Воробушкин пил чай и рассказывал приятелю о своих дорожных встречах, о молодой России, которая идет умирать за родину, и о России молчаливой и скорбной, покорной перед судом Божиим, России в белых платках и о новой подрастающей хозяйственной России, непришибленной и крепкой, об Анюшке Богдановой.
— А мы тут и в войну перестали верить! — перебил хозяин.
Жук ли к хорошей погоде встрепенулся в щелинском чреве, либо разговоры Воробушкина так раздразнили, Михаил Петрович, прервав гостя, захлебываясь, понесся рассказывать о всяком: и о войне, и о приятностях и без-мятежии качановской жизни, и, дав гостю насытиться и чаем и разговором, повел в маленький домик — от дома рукой подать через дорогу за флигелями.
И теперь по воле те две звезды и третья с ними налились серебром чистым и мерцали в ночи, серебряные и такие же подневольные, сестры наши, звезды небесные.
За флигелями у дороги, весь открытый на солнцепеке, стоял домик, со стороны дороги в розах и жасмине, тут в этом домике, и поселится Воробушкин и найдет полное забвение и отдых, а прислуживать ему будет пани Мария.
— Пани Мария, беженка из Калиша! — повторял Михаил Петрович, не по-русскому сложенное, коверканное и какое-то для нас, русских, дурацкое газетное слово, которым обогатила жестокая роковая война наш ладный великий русский язык, — беженка из Калиша!
И эта польская беженка, по настойчивому отзыву хозяина, не просто, а с особой радостью будет служить гостю.
— Мы много ей помогали, — пояснил Михаил Петрович, — понимаете, вы понимаете, как она будет рада хоть чем-нибудь отблагодарить.

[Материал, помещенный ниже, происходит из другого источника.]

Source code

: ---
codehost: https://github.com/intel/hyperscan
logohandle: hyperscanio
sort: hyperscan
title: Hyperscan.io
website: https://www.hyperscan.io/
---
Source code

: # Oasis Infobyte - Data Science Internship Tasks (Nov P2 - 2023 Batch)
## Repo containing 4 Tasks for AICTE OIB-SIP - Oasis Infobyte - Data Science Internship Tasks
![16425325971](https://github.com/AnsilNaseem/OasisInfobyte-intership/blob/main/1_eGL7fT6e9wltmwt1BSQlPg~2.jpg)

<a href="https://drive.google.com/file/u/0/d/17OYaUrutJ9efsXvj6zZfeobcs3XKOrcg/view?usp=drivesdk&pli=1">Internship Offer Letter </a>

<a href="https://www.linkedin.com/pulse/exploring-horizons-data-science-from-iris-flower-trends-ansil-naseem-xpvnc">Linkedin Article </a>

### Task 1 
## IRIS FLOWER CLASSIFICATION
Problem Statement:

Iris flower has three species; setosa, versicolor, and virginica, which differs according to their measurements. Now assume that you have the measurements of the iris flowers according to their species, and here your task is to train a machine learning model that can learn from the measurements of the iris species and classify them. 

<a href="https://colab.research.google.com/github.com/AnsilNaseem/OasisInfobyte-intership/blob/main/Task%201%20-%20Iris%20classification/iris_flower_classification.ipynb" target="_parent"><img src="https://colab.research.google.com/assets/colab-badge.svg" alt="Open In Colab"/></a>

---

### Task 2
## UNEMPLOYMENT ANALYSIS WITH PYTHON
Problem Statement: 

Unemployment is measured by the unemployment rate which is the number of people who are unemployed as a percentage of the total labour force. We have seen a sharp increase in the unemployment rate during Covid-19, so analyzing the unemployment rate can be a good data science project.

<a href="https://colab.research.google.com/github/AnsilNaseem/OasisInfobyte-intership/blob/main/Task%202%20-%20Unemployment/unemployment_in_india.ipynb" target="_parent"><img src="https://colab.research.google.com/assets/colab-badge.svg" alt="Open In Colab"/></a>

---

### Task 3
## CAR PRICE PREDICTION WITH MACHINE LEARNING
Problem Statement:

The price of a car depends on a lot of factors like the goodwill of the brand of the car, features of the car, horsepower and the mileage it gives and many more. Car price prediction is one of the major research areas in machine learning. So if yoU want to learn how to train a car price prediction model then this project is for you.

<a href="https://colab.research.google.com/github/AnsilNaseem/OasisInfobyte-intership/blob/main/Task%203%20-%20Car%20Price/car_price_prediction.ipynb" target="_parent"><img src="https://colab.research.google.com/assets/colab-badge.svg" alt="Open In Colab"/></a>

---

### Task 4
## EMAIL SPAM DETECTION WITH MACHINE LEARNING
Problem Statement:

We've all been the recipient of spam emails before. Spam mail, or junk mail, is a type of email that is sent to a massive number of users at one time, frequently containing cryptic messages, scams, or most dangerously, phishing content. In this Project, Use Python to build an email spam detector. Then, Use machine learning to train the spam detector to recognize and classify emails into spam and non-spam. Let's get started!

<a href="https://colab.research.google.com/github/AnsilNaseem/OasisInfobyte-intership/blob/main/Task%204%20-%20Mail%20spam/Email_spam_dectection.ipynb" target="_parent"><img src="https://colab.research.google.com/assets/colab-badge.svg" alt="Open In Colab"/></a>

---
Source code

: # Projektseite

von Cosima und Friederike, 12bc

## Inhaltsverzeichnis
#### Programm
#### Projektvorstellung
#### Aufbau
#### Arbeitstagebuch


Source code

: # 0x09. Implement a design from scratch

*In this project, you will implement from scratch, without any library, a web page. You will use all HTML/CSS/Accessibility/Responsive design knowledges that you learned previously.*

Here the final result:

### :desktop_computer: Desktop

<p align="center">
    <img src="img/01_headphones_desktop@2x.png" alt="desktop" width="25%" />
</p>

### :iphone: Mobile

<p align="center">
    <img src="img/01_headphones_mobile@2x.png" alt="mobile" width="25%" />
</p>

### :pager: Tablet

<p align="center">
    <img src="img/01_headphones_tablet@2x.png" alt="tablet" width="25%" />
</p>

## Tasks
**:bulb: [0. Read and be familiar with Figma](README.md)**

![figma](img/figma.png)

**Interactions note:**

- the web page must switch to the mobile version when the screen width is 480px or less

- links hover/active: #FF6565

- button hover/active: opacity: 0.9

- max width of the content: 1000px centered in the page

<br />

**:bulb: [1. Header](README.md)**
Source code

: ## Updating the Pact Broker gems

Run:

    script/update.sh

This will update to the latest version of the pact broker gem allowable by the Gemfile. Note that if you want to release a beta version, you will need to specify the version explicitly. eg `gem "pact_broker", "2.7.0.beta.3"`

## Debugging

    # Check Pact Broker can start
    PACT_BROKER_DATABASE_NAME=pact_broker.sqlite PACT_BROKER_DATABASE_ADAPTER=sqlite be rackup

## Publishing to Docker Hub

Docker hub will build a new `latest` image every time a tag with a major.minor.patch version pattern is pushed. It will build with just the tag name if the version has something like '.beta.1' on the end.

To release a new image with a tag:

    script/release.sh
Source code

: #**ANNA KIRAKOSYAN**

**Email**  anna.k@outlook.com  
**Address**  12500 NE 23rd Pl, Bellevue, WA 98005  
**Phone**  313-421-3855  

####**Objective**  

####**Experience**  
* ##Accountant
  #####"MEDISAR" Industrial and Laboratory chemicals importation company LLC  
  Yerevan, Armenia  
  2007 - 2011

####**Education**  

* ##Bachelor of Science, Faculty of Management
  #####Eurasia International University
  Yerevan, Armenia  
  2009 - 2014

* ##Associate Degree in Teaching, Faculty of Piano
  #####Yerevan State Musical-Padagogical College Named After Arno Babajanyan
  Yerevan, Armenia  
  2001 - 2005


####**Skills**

Не стесняйтесь, пожалуйста!
* * *
Домик, в котором расположился Воробушкин на полное забвение и отдых, представлял собой одну большую низкую комнату, вдоль разделенную на две половины тоненькой, не доходящей до потолка перегородкой, а большая русская печь еще поперек делила эти половины, по печке поставлена была другая поперечная переборка, и получалось в домике не одна, а целых четыре комнаты, и в каждой комнате было, как в одной: чаю отхлебнешь — слышно, чихнешь — слышно, почешешься — слышно. Переднюю половину с парадным крылечком, теплой печкой и ходом на балкон занял Воробушкин, задняя же половина с кухней, сенями и чуланчиком досталась пани Марии с ребятами: совсем маленьким и подростком. Пани Мария жила во всем домике и только для Воробушкина перебралась с ребятишками в заднюю половину, — и это было так понятно и просто: пани Мария в благодарность за всю ту помощь, какую ей оказали Щелины, конечно, с радостью должна была потесниться для щелинского гостя!
Кровать поставили Воробушкику у печки и, хотя тепло было и даже очень — пани Мария в этой печке на своей половине кушанье себе днем стряпала и пекла хлебы спал Воробушкин в первую ночь, как убитый. И лишь сквозь сон слышал, как ночью жалобно плакал ребенок, а под утро водовоз привез воду, — или уж сам качановский благодатный воздух, которым с вечера так полно надышался, нагнал на него в ту первую ночь сон крепкий, и плач и стук ведерный не смутил его.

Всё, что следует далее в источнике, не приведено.